● **MATERIAL PROVIDED**
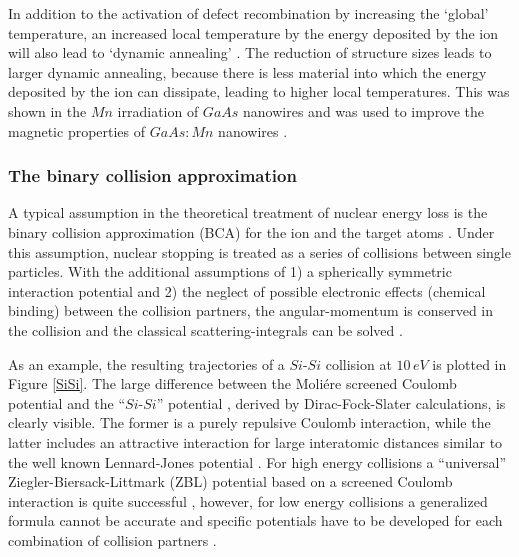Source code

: In addition to the activation of defect recombination by increasing the `global' temperature, an increased local temperature by the energy deposited by the ion will also lead to `dynamic annealing' \cite{dhara_formation_2007}. The reduction of structure sizes leads to larger dynamic annealing, because there is less material into which the energy deposited by the ion can dissipate, leading to higher local temperatures. This was shown in the $Mn$ irradiation of $GaAs$ nanowires \cite{borschel_ion-solid_2012,johannes_ion_2015} and was used to improve the magnetic properties of $GaAs:Mn$ nanowires \cite{borschel_new_2011,paschoal_hopping_2012,kumar_magnetic_2013,paschoal_magnetoresistance_2014}. 


\subsubsection{The binary collision approximation}

A typical assumption in the theoretical treatment of nuclear energy loss is the binary collision approximation (BCA) for the ion and the target atoms \cite{eckstein_computer_1991}. Under this assumption, nuclear stopping is treated as a series of collisions between single particles. With the additional assumptions of 1) a spherically symmetric interaction potential and 2) the neglect of possible electronic effects (chemical binding) between the collision partners, the angular-momentum is conserved in the collision and the classical scattering-integrals can be solved \cite{ziegler_stopping_1985}. 

As an example, the resulting trajectories of a $Si$-$Si$ collision at $10\,eV$ is plotted in Figure \ref{SiSi}. The large difference between the Moliére screened Coulomb potential \cite{moliere_theorie_1947} and the ``$Si$-$Si$'' potential \cite{hackel_inter-nuclear_1990}, derived by Dirac-Fock-Slater calculations, is clearly visible. The former is a purely repulsive Coulomb interaction, while the latter includes an attractive interaction for large interatomic distances similar to the well known Lennard-Jones potential \cite{jones_determination_1924,eckstein_computer_1991}. For high energy collisions a ``universal'' Ziegler-Biersack-Littmark (ZBL) potential based on a screened Coulomb interaction is quite successful \cite{ziegler_stopping_1985}, however, for low energy collisions a generalized formula cannot be accurate and specific potentials have to be developed for each combination of collision partners \cite{dedkov_interatomic_1995,nordlund_repulsive_1997,albe_modeling_2002,nordlund_interatomic_2008}.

● **EXERCISE DETAILS**
Every line of the listing that includes "binary" must be shown.

● **YOUR SOLUTION**
\subsubsection{The binary collision approximation}
A typical assumption in the theoretical treatment of nuclear energy loss is the binary collision approximation (BCA) for the ion and the target atoms \cite{eckstein_computer_1991}. Under this assumption, nuclear stopping is treated as a series of collisions between single particles. With the additional assumptions of 1) a spherically symmetric interaction potential and 2) the neglect of possible electronic effects (chemical binding) between the collision partners, the angular-momentum is conserved in the collision and the classical scattering-integrals can be solved \cite{ziegler_stopping_1985}. 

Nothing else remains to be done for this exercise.